Ruling party candidate Johnny Araya clings to a small lead, according to a poll released on Tuesday night, a day before a polling blackout rule kicks in. Costa Ricans will vote for the country’s next president on Sunday.
The poll from the University of Costa Rica’s Center for Research and Policy Studies (CIEP) showed National Liberation Party candidate Araya with 17.4 percent of the projected vote. José María Villalta of the leftist Broad Front Party polled at 14.4 percent. Luis Guillermo Solís, of the left-leaning Citizen Action Party, saw his numbers increase to 11.6 percent.
Undecided voters still represent the largest portion of voters surveyed, at 33.4 percent, which increased from 24.5 percent registered in the last UCR poll. The poll, published by the weekly Semanario Universidad, surveyed 800 Costa Rican voters between Jan. 20-27. It has a margin of error of 3.46 percent.

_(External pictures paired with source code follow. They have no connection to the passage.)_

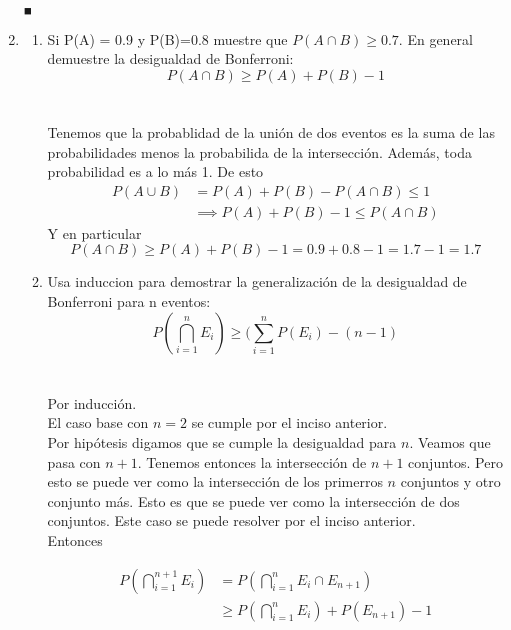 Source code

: \documentclass[12pt,a4paper]{report}
\begin{document}
\begin{enumerate}
{\begin{enumerate}[label=\Roman*.]
{		\begin{flushright}
			$_{\blacksquare}$
		\end{flushright}
	}
	\end{enumerate}


	}

   \item {
  	\begin{enumerate}[label=\alph*) ]
   \item {
	Si P(A) = 0.9 y P(B)=0.8 muestre que $P(A \cap B) \geq 0.7$. En general demuestre la desigualdad de Bonferroni:\\
	$$P(A \cap B) \geq P(A)+P(B) -1$$\\\\

	Tenemos que la probablidad de la unión de dos eventos es la suma de las
	probabilidades menos la probabilida de la intersección. Además, toda probabilidad
	es a lo más 1. De esto
	\begin{align*}
		P(A \cup B) &= P(A) + P(B) - P(A \cap B) \leq 1\\
								&\implies P(A) + P(B) - 1 \leq P(A \cap B)
	\end{align*}
	Y en particular
	\begin{equation*}
		P(A \cap B) \geq P(A) + P(B) - 1 = 0.9 + 0.8 - 1 = 1.7 - 1 = 1.7
	\end{equation*}

   }

   \item {
 	Usa induccion para demostrar la generalización de la desigualdad de Bonferroni para n eventos:\\
 	$$P(\bigcap\limits_{i=1}^{n} E_{i}) \geq (\sum_{i=1}^{n} P(E_{i})-(n-1)$$\\\\

 	Por inducción.	\\
	El caso base con $n = 2$ se cumple por el inciso anterior.\\
 	Por hipótesis digamos que se cumple la desigualdad para $n$.
	Veamos que pasa con $n+1$.
	Tenemos entonces la intersección de $n+1$ conjuntos. Pero esto se puede ver
	como la intersección de los primerros $n$ conjuntos y otro conjunto más.
	Esto es que se puede ver como la intersección de dos conjuntos. Este caso se
	puede resolver por el inciso anterior.\\
	Entonces

	\begin{align*}
		P(\bigcap\limits_{i=1}^{n+1} E_{i}) &= P(\bigcap\limits_{i=1}^{n} E_{i} \cap E_{n+1})\\
																				&\geq P(\bigcap\limits_{i=1}^{n} E_{i}) + P(E_{n+1}) - 1
	\end{align*}



}
\end{enumerate}}
\end{enumerate}
\end{document}
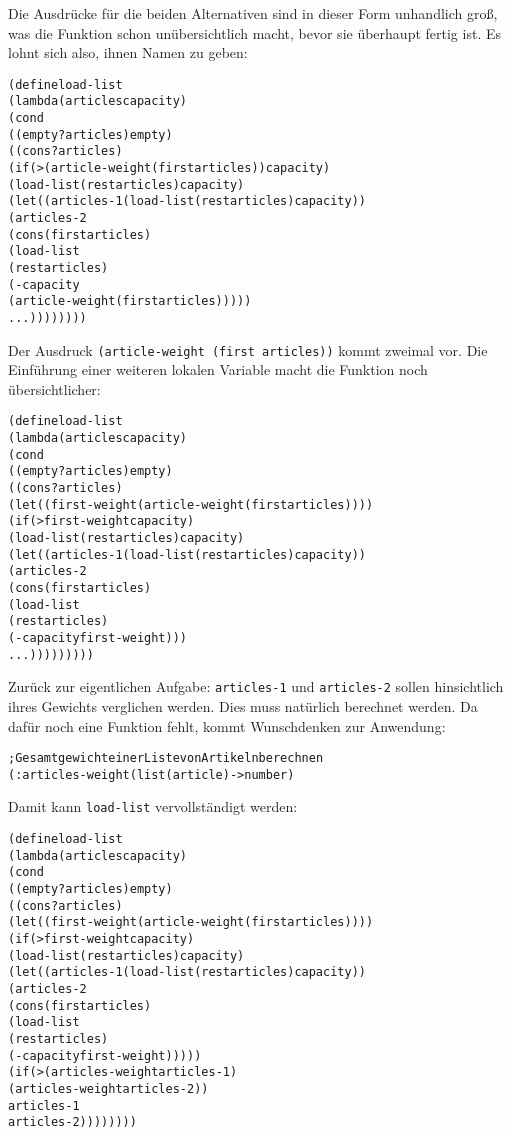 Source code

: %
Die Ausdrücke für die beiden Alternativen sind in dieser Form 
unhandlich groß, was die Funktion schon unübersichtlich macht, bevor
sie überhaupt fertig ist.
Es lohnt sich also, ihnen Namen zu geben:
%
\begin{alltt}
(define load-list
  (lambda (articles capacity)
    (cond
     ((empty? articles) empty)
     ((cons? articles)
        (if (> (article-weight (first articles)) capacity)
            (load-list (rest articles) capacity)
            (let ((articles-1 (load-list (rest articles) capacity))
                  (articles-2
                    (cons (first articles)
                               (load-list
                                 (rest articles)
                                 (- capacity 
                                    (article-weight (first articles)))))
              ...))))))))
\end{alltt}
%
Der Ausdruck
\texttt{(article-weight (first articles))} kommt zweimal vor.  Die Einführung einer
weiteren lokalen Variable macht die Funktion noch übersichtlicher:
%
\begin{alltt}
(define load-list
  (lambda (articles capacity)
    (cond
     ((empty? articles) empty)
     ((cons? articles)
      (let ((first-weight (article-weight (first articles))))
        (if (> first-weight capacity)
            (load-list (rest articles) capacity)
            (let ((articles-1 (load-list (rest articles) capacity))
                  (articles-2
                    (cons (first articles)
                               (load-list
                                 (rest articles)
                                 (- capacity first-weight)))
              ...)))))))))
\end{alltt}
%
Zurück zur eigentlichen Aufgabe: \texttt{articles-1} und
\texttt{articles-2} sollen hinsichtlich ihres Gewichts verglichen werden.
Dies muss natürlich berechnet werden.  Da dafür noch eine Funktion
fehlt, kommt Wunschdenken zur Anwendung:
%
\begin{alltt}
; Gesamtgewicht einer Liste von Artikeln berechnen
(: articles-weight (list(article) -> number)
\end{alltt}
% 
Damit kann \texttt{load-list} vervollständigt werden:
%
\begin{alltt}
(define load-list
  (lambda (articles capacity)
    (cond
     ((empty? articles) empty)
     ((cons? articles)
      (let ((first-weight (article-weight (first articles))))
        (if (> first-weight capacity)
            (load-list (rest articles) capacity)
            (let ((articles-1 (load-list (rest articles) capacity))
                  (articles-2
                   (cons (first articles)
                              (load-list
                                (rest articles) 
                                (- capacity first-weight)))))
              (if (> (articles-weight articles-1)
                     (articles-weight articles-2))
                  articles-1
                  articles-2))))))))
\end{alltt}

When combined with recent surveys in January (Unimer and CID-Gallup), the takeaway is that a runoff between Araya and Villalta remains likely. If no candidate fails to capture 40 percent of the vote, the top two vote-getters will face a runoff in April.
The survey is likely the last one of the election season, after La Nación inexplicably quashed its final poll, scheduled to be published on Wednesday.
The UCR poll also asked about hypothetical runoff scenarios. In a runoff between Araya and Villalta, the ruling party candidate was projected to win with 39.5 percent compared to Villalta’s 35.9 percent.
Solís supporters should be feeling some momentum heading into the final few days before the election. The UCR poll showed the PAC candidate in third place for the first time during the entire campaign season. He jumped ahead of Libertarian Movement Party candidate Otto Guevara, whose numbers fell into the single digits at 7.3 percent.
Solís told The Tico Times today that he attributed his improved standing among voters to “a combination of factors, beginning with the debates; then, it’s work by our people in the field and on [social] networks.”
If Solís can complete the comeback, he’s favored in all runoff scenarios, according to Semanario Universidad. In fact, those scenarios have Solís beating his potential opponents by approximately 20 percent of the vote.
The poll also showed Villalta losing in a second round match-up against Guevara by more than 10 percent. A hypothetical Araya-Guevara runoff demonstrated a statistical tie.
The top two candidates also dropped when compared to the last UCR poll. A week ago, Araya had a projected 20.4 percent of the vote, while Villalta had 15.3 percent and Guevara and Solís were in a statistical tie with 11.2 percent and 9.5 percent, respectively.
Solís’ numbers doubled in a poll yesterday, too. However, the push still might be too late. Polls throughout this month have indicated Araya and Villalta are moving towards a runoff.
On Tuesday, CID-Gallup showed Araya with 35.6 percent, Villata with 21 percent, Guevara at 17.6 percent and Solís at 15.6 percent.
In that poll, close to 20 percent of voters remained undecided.